Start of Material supplied

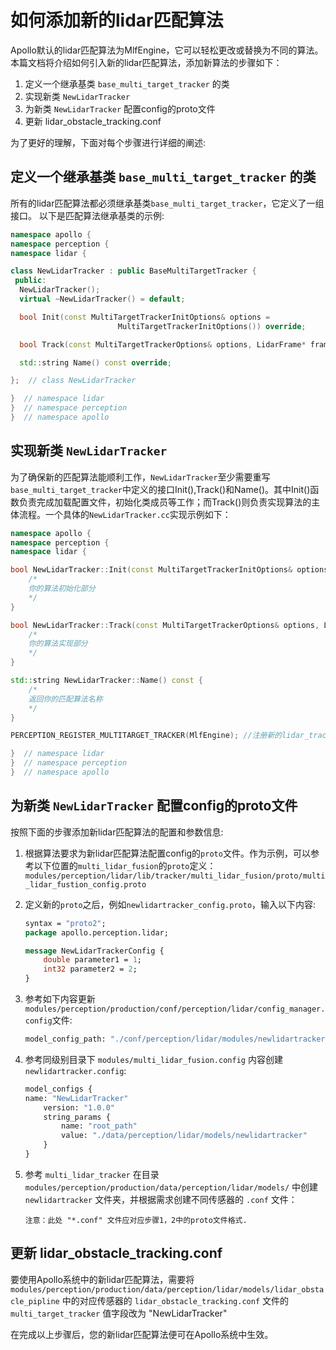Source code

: # 如何添加新的lidar匹配算法

Apollo默认的lidar匹配算法为MlfEngine，它可以轻松更改或替换为不同的算法。本篇文档将介绍如何引入新的lidar匹配算法，添加新算法的步骤如下：

1. 定义一个继承基类 `base_multi_target_tracker` 的类
2. 实现新类 `NewLidarTracker`
3. 为新类 `NewLidarTracker` 配置config的proto文件
4. 更新 lidar_obstacle_tracking.conf

为了更好的理解，下面对每个步骤进行详细的阐述:

## 定义一个继承基类 `base_multi_target_tracker` 的类

所有的lidar匹配算法都必须继承基类`base_multi_target_tracker`，它定义了一组接口。 以下是匹配算法继承基类的示例:

```c++
namespace apollo {
namespace perception {
namespace lidar {

class NewLidarTracker : public BaseMultiTargetTracker {
 public:
  NewLidarTracker();
  virtual ~NewLidarTracker() = default;

  bool Init(const MultiTargetTrackerInitOptions& options =
                        MultiTargetTrackerInitOptions()) override;

  bool Track(const MultiTargetTrackerOptions& options, LidarFrame* frame) override;

  std::string Name() const override;

};  // class NewLidarTracker

}  // namespace lidar
}  // namespace perception
}  // namespace apollo
```

## 实现新类 `NewLidarTracker`

为了确保新的匹配算法能顺利工作，`NewLidarTracker`至少需要重写`base_multi_target_tracker`中定义的接口Init(),Track()和Name()。其中Init()函数负责完成加载配置文件，初始化类成员等工作；而Track()则负责实现算法的主体流程。一个具体的`NewLidarTracker.cc`实现示例如下：

```c++
namespace apollo {
namespace perception {
namespace lidar {

bool NewLidarTracker::Init(const MultiTargetTrackerInitOptions& options) {
    /*
    你的算法初始化部分
    */
}

bool NewLidarTracker::Track(const MultiTargetTrackerOptions& options, LidarFrame* frame) {
    /*
    你的算法实现部分
    */
}

std::string NewLidarTracker::Name() const {
    /*
    返回你的匹配算法名称
    */
}

PERCEPTION_REGISTER_MULTITARGET_TRACKER(MlfEngine); //注册新的lidar_tracker

}  // namespace lidar
}  // namespace perception
}  // namespace apollo
```


## 为新类 `NewLidarTracker` 配置config的proto文件

按照下面的步骤添加新lidar匹配算法的配置和参数信息:

1. 根据算法要求为新lidar匹配算法配置config的`proto`文件。作为示例，可以参考以下位置的`multi_lidar_fusion`的`proto`定义：`modules/perception/lidar/lib/tracker/multi_lidar_fusion/proto/multi_lidar_fustion_config.proto`

2. 定义新的`proto`之后，例如`newlidartracker_config.proto`，输入以下内容:

    ```protobuf
    syntax = "proto2";
    package apollo.perception.lidar;

    message NewLidarTrackerConfig {
        double parameter1 = 1;
        int32 parameter2 = 2;
    }
    ```

3. 参考如下内容更新 `modules/perception/production/conf/perception/lidar/config_manager.config`文件:

    ```protobuf
    model_config_path: "./conf/perception/lidar/modules/newlidartracker_config.config"
    ```

4. 参考同级别目录下 `modules/multi_lidar_fusion.config` 内容创建 `newlidartracker.config`:

    ```protobuf
    model_configs {
    name: "NewLidarTracker"
        version: "1.0.0"
        string_params {
            name: "root_path"
            value: "./data/perception/lidar/models/newlidartracker"
        }
    }
    ```

5. 参考 `multi_lidar_tracker` 在目录 `modules/perception/production/data/perception/lidar/models/` 中创建 `newlidartracker` 文件夹，并根据需求创建不同传感器的 `.conf` 文件：

    ```
    注意：此处 "*.conf" 文件应对应步骤1，2中的proto文件格式.
    ```

## 更新 lidar_obstacle_tracking.conf

要使用Apollo系统中的新lidar匹配算法，需要将 `modules/perception/production/data/perception/lidar/models/lidar_obstacle_pipline` 中的对应传感器的 `lidar_obstacle_tracking.conf` 文件的 `multi_target_tracker` 值字段改为 "NewLidarTracker"

在完成以上步骤后，您的新lidar匹配算法便可在Apollo系统中生效。
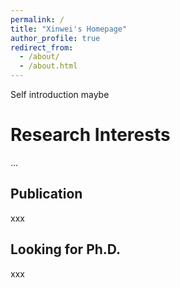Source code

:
 ```yaml
---
permalink: /
title: "Xinwei's Homepage"
author_profile: true
redirect_from: 
  - /about/
  - /about.html
---
```


Self introduction maybe

Research Interests
======
...


Publication
------
xxx

Looking for Ph.D.
------
xxx


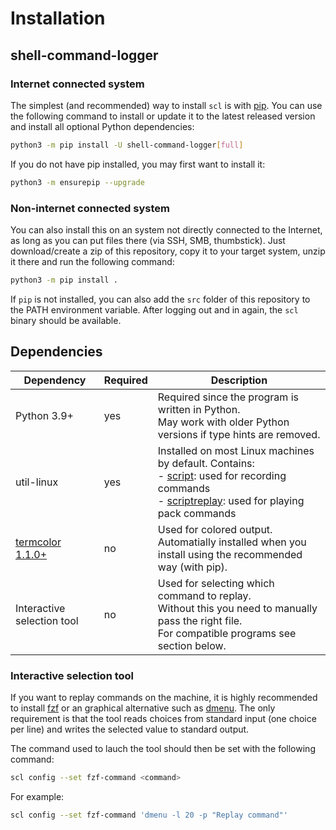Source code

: # Installation

## shell-command-logger

### Internet connected system

The simplest (and recommended) way to install `scl` is with [pip](https://pypi.org/project/pip/).
You can use the following command to install or update it to the latest released version and install all optional Python dependencies:

```bash
python3 -m pip install -U shell-command-logger[full]
```

If you do not have pip installed, you may first want to install it:

```bash
python3 -m ensurepip --upgrade
```


### Non-internet connected system

You can also install this on an system not directly connected to the Internet, as long as you can put files there (via SSH, SMB, thumbstick).
Just download/create a zip of this repository, copy it to your target system, unzip it there and run the following command:

```bash
python3 -m pip install .
```

If `pip` is not installed, you can also add the `src` folder of this repository to the PATH environment variable.
After logging out and in again, the `scl` binary should be available.


## Dependencies

Dependency | Required | Description
---|---|---
Python 3.9+ | yes | Required since the program is written in Python.<br>May work with older Python versions if type hints are removed.
util-linux| yes | Installed on most Linux machines by default. Contains:<br> - [script](https://www.man7.org/linux/man-pages/man1/script.1.html): used for recording commands<br> - [scriptreplay](https://www.man7.org/linux/man-pages/man1/scriptreplay.1.html): used for playing pack commands
[termcolor 1.1.0+](https://pypi.org/project/termcolor/) | no | Used for colored output.<br>Automatially installed when you install using the recommended way (with pip).
Interactive selection tool | no| Used for selecting which command to replay.<br>Without this you need to manually pass the right file.<br>For compatible programs see section below.

### Interactive selection tool

If you want to replay commands on the machine, it is highly recommended to install [fzf](https://github.com/junegunn/fzf) or an graphical alternative such as [dmenu](https://tools.suckless.org/dmenu/). 
The only requirement is that the tool reads choices from standard input (one choice per line) and writes the selected value to standard output.

The command used to lauch the tool should then be set with the following command:
```bash
scl config --set fzf-command <command>
```

For example:
```bash
scl config --set fzf-command 'dmenu -l 20 -p "Replay command"'
```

End of Material supplied

Exercise aim: From the first line to the last, repeat the records above exactly, leaving out the pictures.

Solution to this exercise:
Source code

: # 如何添加新的lidar匹配算法

Apollo默认的lidar匹配算法为MlfEngine，它可以轻松更改或替换为不同的算法。本篇文档将介绍如何引入新的lidar匹配算法，添加新算法的步骤如下：

1. 定义一个继承基类 `base_multi_target_tracker` 的类
2. 实现新类 `NewLidarTracker`
3. 为新类 `NewLidarTracker` 配置config的proto文件
4. 更新 lidar_obstacle_tracking.conf

为了更好的理解，下面对每个步骤进行详细的阐述:

## 定义一个继承基类 `base_multi_target_tracker` 的类

所有的lidar匹配算法都必须继承基类`base_multi_target_tracker`，它定义了一组接口。 以下是匹配算法继承基类的示例:

```c++
namespace apollo {
namespace perception {
namespace lidar {

class NewLidarTracker : public BaseMultiTargetTracker {
 public:
  NewLidarTracker();
  virtual ~NewLidarTracker() = default;

  bool Init(const MultiTargetTrackerInitOptions& options =
                        MultiTargetTrackerInitOptions()) override;

  bool Track(const MultiTargetTrackerOptions& options, LidarFrame* frame) override;

  std::string Name() const override;

};  // class NewLidarTracker

}  // namespace lidar
}  // namespace perception
}  // namespace apollo
```

## 实现新类 `NewLidarTracker`

为了确保新的匹配算法能顺利工作，`NewLidarTracker`至少需要重写`base_multi_target_tracker`中定义的接口Init(),Track()和Name()。其中Init()函数负责完成加载配置文件，初始化类成员等工作；而Track()则负责实现算法的主体流程。一个具体的`NewLidarTracker.cc`实现示例如下：

```c++
namespace apollo {
namespace perception {
namespace lidar {

bool NewLidarTracker::Init(const MultiTargetTrackerInitOptions& options) {
    /*
    你的算法初始化部分
    */
}

bool NewLidarTracker::Track(const MultiTargetTrackerOptions& options, LidarFrame* frame) {
    /*
    你的算法实现部分
    */
}

std::string NewLidarTracker::Name() const {
    /*
    返回你的匹配算法名称
    */
}

PERCEPTION_REGISTER_MULTITARGET_TRACKER(MlfEngine); //注册新的lidar_tracker

}  // namespace lidar
}  // namespace perception
}  // namespace apollo
```


## 为新类 `NewLidarTracker` 配置config的proto文件

按照下面的步骤添加新lidar匹配算法的配置和参数信息:

1. 根据算法要求为新lidar匹配算法配置config的`proto`文件。作为示例，可以参考以下位置的`multi_lidar_fusion`的`proto`定义：`modules/perception/lidar/lib/tracker/multi_lidar_fusion/proto/multi_lidar_fustion_config.proto`

2. 定义新的`proto`之后，例如`newlidartracker_config.proto`，输入以下内容:

    ```protobuf
    syntax = "proto2";
    package apollo.perception.lidar;

    message NewLidarTrackerConfig {
        double parameter1 = 1;
        int32 parameter2 = 2;
    }
    ```

3. 参考如下内容更新 `modules/perception/production/conf/perception/lidar/config_manager.config`文件:

    ```protobuf
    model_config_path: "./conf/perception/lidar/modules/newlidartracker_config.config"
    ```

4. 参考同级别目录下 `modules/multi_lidar_fusion.config` 内容创建 `newlidartracker.config`:

    ```protobuf
    model_configs {
    name: "NewLidarTracker"
        version: "1.0.0"
        string_params {
            name: "root_path"
            value: "./data/perception/lidar/models/newlidartracker"
        }
    }
    ```

5. 参考 `multi_lidar_tracker` 在目录 `modules/perception/production/data/perception/lidar/models/` 中创建 `newlidartracker` 文件夹，并根据需求创建不同传感器的 `.conf` 文件：

    ```
    注意：此处 "*.conf" 文件应对应步骤1，2中的proto文件格式.
    ```

## 更新 lidar_obstacle_tracking.conf

要使用Apollo系统中的新lidar匹配算法，需要将 `modules/perception/production/data/perception/lidar/models/lidar_obstacle_pipline` 中的对应传感器的 `lidar_obstacle_tracking.conf` 文件的 `multi_target_tracker` 值字段改为 "NewLidarTracker"

在完成以上步骤后，您的新lidar匹配算法便可在Apollo系统中生效。
Source code

:
 ```yaml
---
permalink: /
title: "Xinwei's Homepage"
author_profile: true
redirect_from: 
  - /about/
  - /about.html
---
```


Self introduction maybe

Research Interests
======
...


Publication
------
xxx

Looking for Ph.D.
------
xxx


Source code

: # Installation

## shell-command-logger

### Internet connected system

The simplest (and recommended) way to install `scl` is with [pip](https://pypi.org/project/pip/).
You can use the following command to install or update it to the latest released version and install all optional Python dependencies:

```bash
python3 -m pip install -U shell-command-logger[full]
```

If you do not have pip installed, you may first want to install it:

```bash
python3 -m ensurepip --upgrade
```


### Non-internet connected system

You can also install this on an system not directly connected to the Internet, as long as you can put files there (via SSH, SMB, thumbstick).
Just download/create a zip of this repository, copy it to your target system, unzip it there and run the following command:

```bash
python3 -m pip install .
```

If `pip` is not installed, you can also add the `src` folder of this repository to the PATH environment variable.
After logging out and in again, the `scl` binary should be available.


## Dependencies

Dependency | Required | Description
---|---|---
Python 3.9+ | yes | Required since the program is written in Python.<br>May work with older Python versions if type hints are removed.
util-linux| yes | Installed on most Linux machines by default. Contains:<br> - [script](https://www.man7.org/linux/man-pages/man1/script.1.html): used for recording commands<br> - [scriptreplay](https://www.man7.org/linux/man-pages/man1/scriptreplay.1.html): used for playing pack commands
[termcolor 1.1.0+](https://pypi.org/project/termcolor/) | no | Used for colored output.<br>Automatially installed when you install using the recommended way (with pip).
Interactive selection tool | no| Used for selecting which command to replay.<br>Without this you need to manually pass the right file.<br>For compatible programs see section below.

### Interactive selection tool

If you want to replay commands on the machine, it is highly recommended to install [fzf](https://github.com/junegunn/fzf) or an graphical alternative such as [dmenu](https://tools.suckless.org/dmenu/). 
The only requirement is that the tool reads choices from standard input (one choice per line) and writes the selected value to standard output.

The command used to lauch the tool should then be set with the following command:
```bash
scl config --set fzf-command <command>
```

For example:
```bash
scl config --set fzf-command 'dmenu -l 20 -p "Replay command"'
```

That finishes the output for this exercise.